Return the data below unchanged. Drop any pictures.

========================================================================

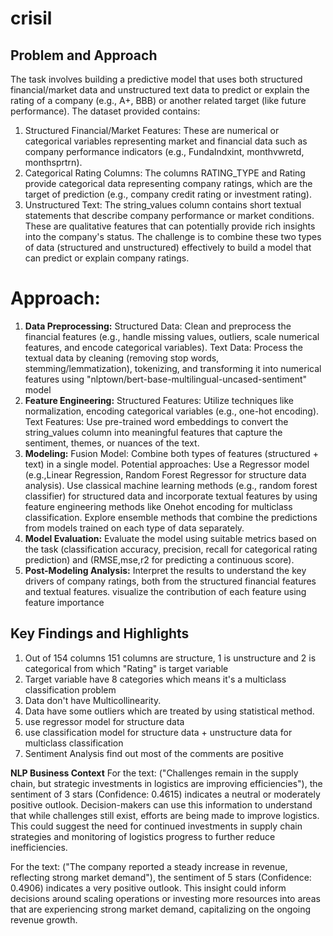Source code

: # crisil
## Problem and Approach
The task involves building a predictive model that uses both structured financial/market data and unstructured text data to predict or explain the rating of a company (e.g., A+, BBB) or another related target (like future performance). The dataset provided contains:
1.	Structured Financial/Market Features: These are numerical or categorical variables representing market and financial data such as company performance indicators (e.g., FundaIndxint, monthvwretd, monthsprtrn).
2.	Categorical Rating Columns: The columns RATING_TYPE and Rating provide categorical data representing company ratings, which are the target of prediction (e.g., company credit rating or investment rating).
3.	Unstructured Text: The string_values column contains short textual statements that describe company performance or market conditions. These are qualitative features that can potentially provide rich insights into the company's status.
The challenge is to combine these two types of data (structured and unstructured) effectively to build a model that can predict or explain company ratings.

# Approach:
1.	**Data Preprocessing:**
Structured Data: Clean and preprocess the financial features (e.g., handle missing values, outliers, scale numerical features, and encode categorical variables).
Text Data: Process the textual data by cleaning (removing stop words, stemming/lemmatization), tokenizing, and transforming it into numerical features using  "nlptown/bert-base-multilingual-uncased-sentiment" model
2.	**Feature Engineering:**
Structured Features: Utilize techniques like normalization, encoding categorical variables (e.g., one-hot encoding).
Text Features: Use pre-trained word embeddings to convert the string_values column into meaningful features that capture the sentiment, themes, or nuances of the text.
3.	**Modeling:**
Fusion Model: Combine both types of features (structured + text) in a single model. Potential approaches:
Use a Regressor model (e.g.,Linear Regression, Random Forest Regressor for structure data analysis).
Use classical machine learning methods (e.g., random forest classifier) for structured data and incorporate textual features by using feature engineering methods like Onehot encoding for multiclass classification.
Explore ensemble methods that combine the predictions from models trained on each type of data separately.
4.	**Model Evaluation:**
Evaluate the model using suitable metrics based on the task (classification accuracy, precision, recall for categorical rating prediction) and  (RMSE,mse,r2 for predicting a continuous score).
5.	**Post-Modeling Analysis:**
Interpret the results to understand the key drivers of company ratings, both from the structured financial features and textual features.
visualize the contribution of each feature using feature importance

## Key Findings and Highlights
1. Out of 154 columns 151 columns are structure, 1 is unstructure and 2 is categorical from which "Rating" is target variable
2. Target variable have 8 categories which means it's a multiclass classification problem
3. Data don't have Multicollinearity.
4. Data have some outliers which are treated by using statistical method. 
5. use regressor model for structure data
6. use classification model for structure data + unstructure data for multiclass classification
7. Sentiment Analysis find out most of the comments are positive

  **NLP Business Context**
For the text:
("Challenges remain in the supply chain, but strategic investments in logistics are improving efficiencies"), the sentiment of 3 stars (Confidence: 0.4615) indicates a neutral or moderately positive outlook. Decision-makers can use this information to understand that while challenges still exist, efforts are being made to improve logistics. This could suggest the need for continued investments in supply chain strategies and monitoring of logistics progress to further reduce inefficiencies.

For the text:
("The company reported a steady increase in revenue, reflecting strong market demand"), the sentiment of 5 stars (Confidence: 0.4906) indicates a very positive outlook. This insight could inform decisions around scaling operations or investing more resources into areas that are experiencing strong market demand, capitalizing on the ongoing revenue growth.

========================================================================

Task solution
Source code

: # crisil
## Problem and Approach
The task involves building a predictive model that uses both structured financial/market data and unstructured text data to predict or explain the rating of a company (e.g., A+, BBB) or another related target (like future performance). The dataset provided contains:
1.	Structured Financial/Market Features: These are numerical or categorical variables representing market and financial data such as company performance indicators (e.g., FundaIndxint, monthvwretd, monthsprtrn).
2.	Categorical Rating Columns: The columns RATING_TYPE and Rating provide categorical data representing company ratings, which are the target of prediction (e.g., company credit rating or investment rating).
3.	Unstructured Text: The string_values column contains short textual statements that describe company performance or market conditions. These are qualitative features that can potentially provide rich insights into the company's status.
The challenge is to combine these two types of data (structured and unstructured) effectively to build a model that can predict or explain company ratings.

# Approach:
1.	**Data Preprocessing:**
Structured Data: Clean and preprocess the financial features (e.g., handle missing values, outliers, scale numerical features, and encode categorical variables).
Text Data: Process the textual data by cleaning (removing stop words, stemming/lemmatization), tokenizing, and transforming it into numerical features using  "nlptown/bert-base-multilingual-uncased-sentiment" model
2.	**Feature Engineering:**
Structured Features: Utilize techniques like normalization, encoding categorical variables (e.g., one-hot encoding).
Text Features: Use pre-trained word embeddings to convert the string_values column into meaningful features that capture the sentiment, themes, or nuances of the text.
3.	**Modeling:**
Fusion Model: Combine both types of features (structured + text) in a single model. Potential approaches:
Use a Regressor model (e.g.,Linear Regression, Random Forest Regressor for structure data analysis).
Use classical machine learning methods (e.g., random forest classifier) for structured data and incorporate textual features by using feature engineering methods like Onehot encoding for multiclass classification.
Explore ensemble methods that combine the predictions from models trained on each type of data separately.
4.	**Model Evaluation:**
Evaluate the model using suitable metrics based on the task (classification accuracy, precision, recall for categorical rating prediction) and  (RMSE,mse,r2 for predicting a continuous score).
5.	**Post-Modeling Analysis:**
Interpret the results to understand the key drivers of company ratings, both from the structured financial features and textual features.
visualize the contribution of each feature using feature importance

## Key Findings and Highlights
1. Out of 154 columns 151 columns are structure, 1 is unstructure and 2 is categorical from which "Rating" is target variable
2. Target variable have 8 categories which means it's a multiclass classification problem
3. Data don't have Multicollinearity.
4. Data have some outliers which are treated by using statistical method. 
5. use regressor model for structure data
6. use classification model for structure data + unstructure data for multiclass classification
7. Sentiment Analysis find out most of the comments are positive

  **NLP Business Context**
For the text:
("Challenges remain in the supply chain, but strategic investments in logistics are improving efficiencies"), the sentiment of 3 stars (Confidence: 0.4615) indicates a neutral or moderately positive outlook. Decision-makers can use this information to understand that while challenges still exist, efforts are being made to improve logistics. This could suggest the need for continued investments in supply chain strategies and monitoring of logistics progress to further reduce inefficiencies.

For the text:
("The company reported a steady increase in revenue, reflecting strong market demand"), the sentiment of 5 stars (Confidence: 0.4906) indicates a very positive outlook. This insight could inform decisions around scaling operations or investing more resources into areas that are experiencing strong market demand, capitalizing on the ongoing revenue growth.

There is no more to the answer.